Exclude the pictures, then restate every entry below exactly.

#### [Data shown]
= Beginning of Section =
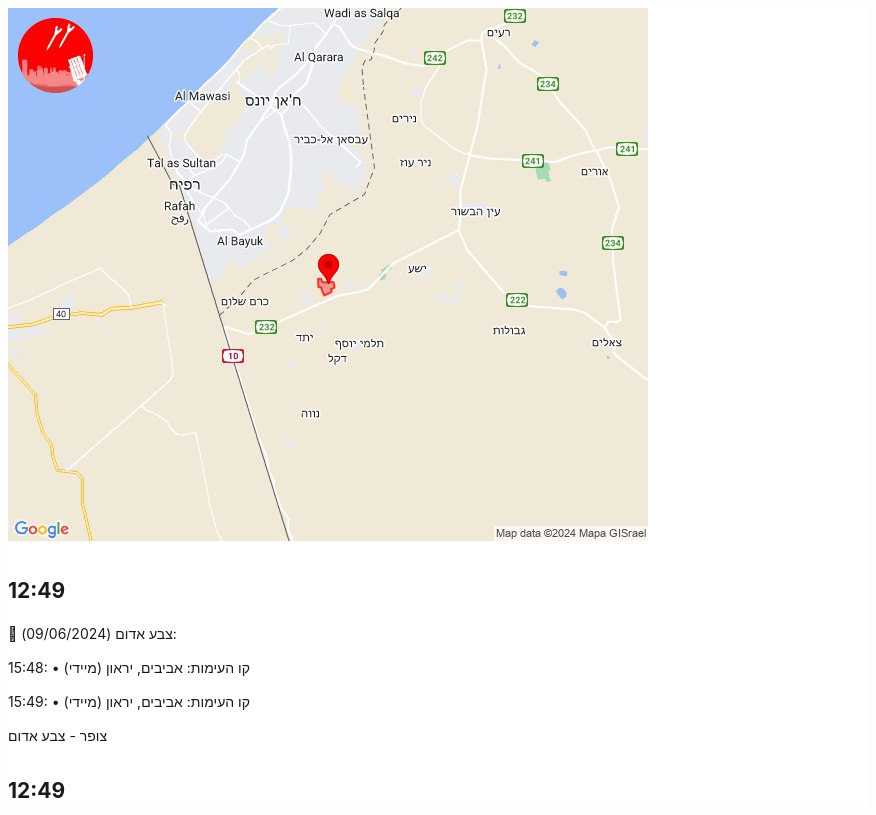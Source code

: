![Photo](images/21873.jpg)

## 12:49

🔴 צבע אדום (09/06/2024):

15:48:
• קו העימות: אביבים, יראון (מיידי)

15:49:
• קו העימות: אביבים, יראון (מיידי)

צופר - צבע אדום

## 12:49
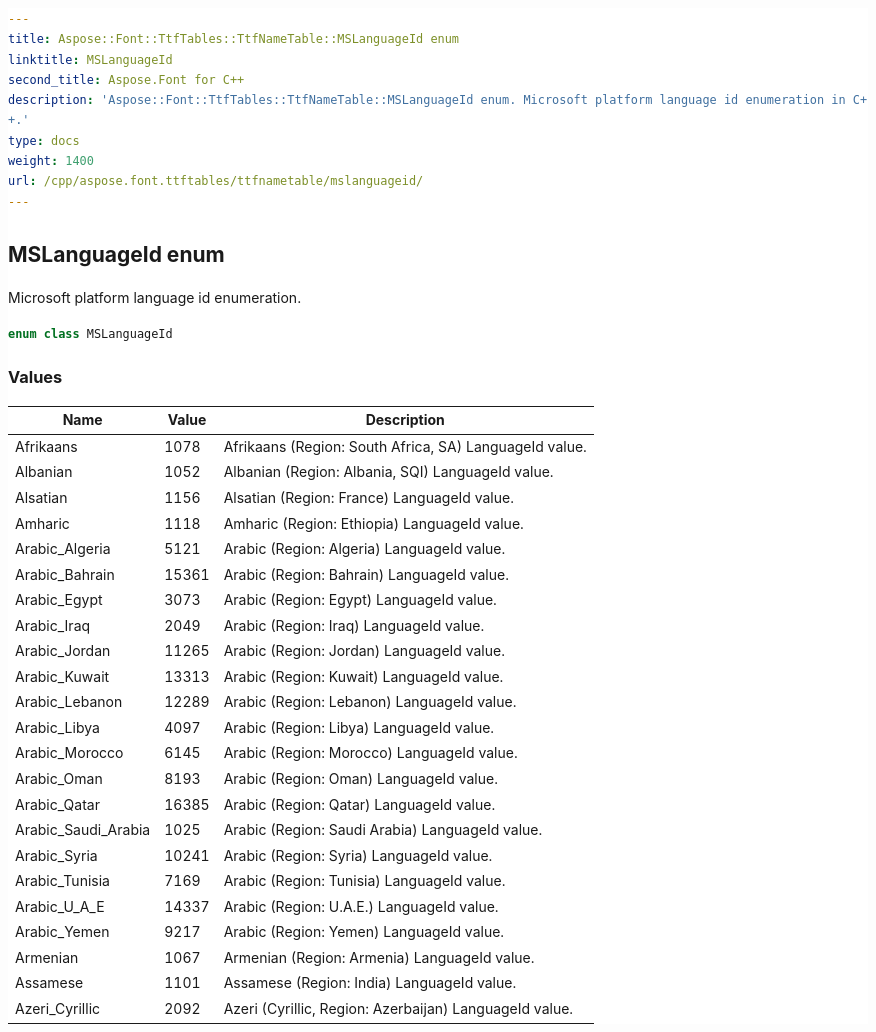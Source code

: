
 ```yaml
---
title: Aspose::Font::TtfTables::TtfNameTable::MSLanguageId enum
linktitle: MSLanguageId
second_title: Aspose.Font for C++
description: 'Aspose::Font::TtfTables::TtfNameTable::MSLanguageId enum. Microsoft platform language id enumeration in C++.'
type: docs
weight: 1400
url: /cpp/aspose.font.ttftables/ttfnametable/mslanguageid/
---
```

## MSLanguageId enum


Microsoft platform language id enumeration.

```cpp
enum class MSLanguageId
```

### Values

| Name | Value | Description |
| --- | --- | --- |
| Afrikaans | 1078 | Afrikaans (Region: South Africa, SA) LanguageId value. |
| Albanian | 1052 | Albanian (Region: Albania, SQI) LanguageId value. |
| Alsatian | 1156 | Alsatian (Region: France) LanguageId value. |
| Amharic | 1118 | Amharic (Region: Ethiopia) LanguageId value. |
| Arabic_Algeria | 5121 | Arabic (Region: Algeria) LanguageId value. |
| Arabic_Bahrain | 15361 | Arabic (Region: Bahrain) LanguageId value. |
| Arabic_Egypt | 3073 | Arabic (Region: Egypt) LanguageId value. |
| Arabic_Iraq | 2049 | Arabic (Region: Iraq) LanguageId value. |
| Arabic_Jordan | 11265 | Arabic (Region: Jordan) LanguageId value. |
| Arabic_Kuwait | 13313 | Arabic (Region: Kuwait) LanguageId value. |
| Arabic_Lebanon | 12289 | Arabic (Region: Lebanon) LanguageId value. |
| Arabic_Libya | 4097 | Arabic (Region: Libya) LanguageId value. |
| Arabic_Morocco | 6145 | Arabic (Region: Morocco) LanguageId value. |
| Arabic_Oman | 8193 | Arabic (Region: Oman) LanguageId value. |
| Arabic_Qatar | 16385 | Arabic (Region: Qatar) LanguageId value. |
| Arabic_Saudi_Arabia | 1025 | Arabic (Region: Saudi Arabia) LanguageId value. |
| Arabic_Syria | 10241 | Arabic (Region: Syria) LanguageId value. |
| Arabic_Tunisia | 7169 | Arabic (Region: Tunisia) LanguageId value. |
| Arabic_U_A_E | 14337 | Arabic (Region: U.A.E.) LanguageId value. |
| Arabic_Yemen | 9217 | Arabic (Region: Yemen) LanguageId value. |
| Armenian | 1067 | Armenian (Region: Armenia) LanguageId value. |
| Assamese | 1101 | Assamese (Region: India) LanguageId value. |
| Azeri_Cyrillic | 2092 | Azeri (Cyrillic, Region: Azerbaijan) LanguageId value. |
= End of Section =
#### [Answer area]
Source code

:![Photo](images/21873.jpg)

## 12:49

🔴 צבע אדום (09/06/2024):

15:48:
• קו העימות: אביבים, יראון (מיידי)

15:49:
• קו העימות: אביבים, יראון (מיידי)

צופר - צבע אדום

## 12:49
Source code

:
 ```yaml
---
title: Aspose::Font::TtfTables::TtfNameTable::MSLanguageId enum
linktitle: MSLanguageId
second_title: Aspose.Font for C++
description: 'Aspose::Font::TtfTables::TtfNameTable::MSLanguageId enum. Microsoft platform language id enumeration in C++.'
type: docs
weight: 1400
url: /cpp/aspose.font.ttftables/ttfnametable/mslanguageid/
---
```

## MSLanguageId enum


Microsoft platform language id enumeration.

```cpp
enum class MSLanguageId
```

### Values

| Name | Value | Description |
| --- | --- | --- |
| Afrikaans | 1078 | Afrikaans (Region: South Africa, SA) LanguageId value. |
| Albanian | 1052 | Albanian (Region: Albania, SQI) LanguageId value. |
| Alsatian | 1156 | Alsatian (Region: France) LanguageId value. |
| Amharic | 1118 | Amharic (Region: Ethiopia) LanguageId value. |
| Arabic_Algeria | 5121 | Arabic (Region: Algeria) LanguageId value. |
| Arabic_Bahrain | 15361 | Arabic (Region: Bahrain) LanguageId value. |
| Arabic_Egypt | 3073 | Arabic (Region: Egypt) LanguageId value. |
| Arabic_Iraq | 2049 | Arabic (Region: Iraq) LanguageId value. |
| Arabic_Jordan | 11265 | Arabic (Region: Jordan) LanguageId value. |
| Arabic_Kuwait | 13313 | Arabic (Region: Kuwait) LanguageId value. |
| Arabic_Lebanon | 12289 | Arabic (Region: Lebanon) LanguageId value. |
| Arabic_Libya | 4097 | Arabic (Region: Libya) LanguageId value. |
| Arabic_Morocco | 6145 | Arabic (Region: Morocco) LanguageId value. |
| Arabic_Oman | 8193 | Arabic (Region: Oman) LanguageId value. |
| Arabic_Qatar | 16385 | Arabic (Region: Qatar) LanguageId value. |
| Arabic_Saudi_Arabia | 1025 | Arabic (Region: Saudi Arabia) LanguageId value. |
| Arabic_Syria | 10241 | Arabic (Region: Syria) LanguageId value. |
| Arabic_Tunisia | 7169 | Arabic (Region: Tunisia) LanguageId value. |
| Arabic_U_A_E | 14337 | Arabic (Region: U.A.E.) LanguageId value. |
| Arabic_Yemen | 9217 | Arabic (Region: Yemen) LanguageId value. |
| Armenian | 1067 | Armenian (Region: Armenia) LanguageId value. |
| Assamese | 1101 | Assamese (Region: India) LanguageId value. |
| Azeri_Cyrillic | 2092 | Azeri (Cyrillic, Region: Azerbaijan) LanguageId value. |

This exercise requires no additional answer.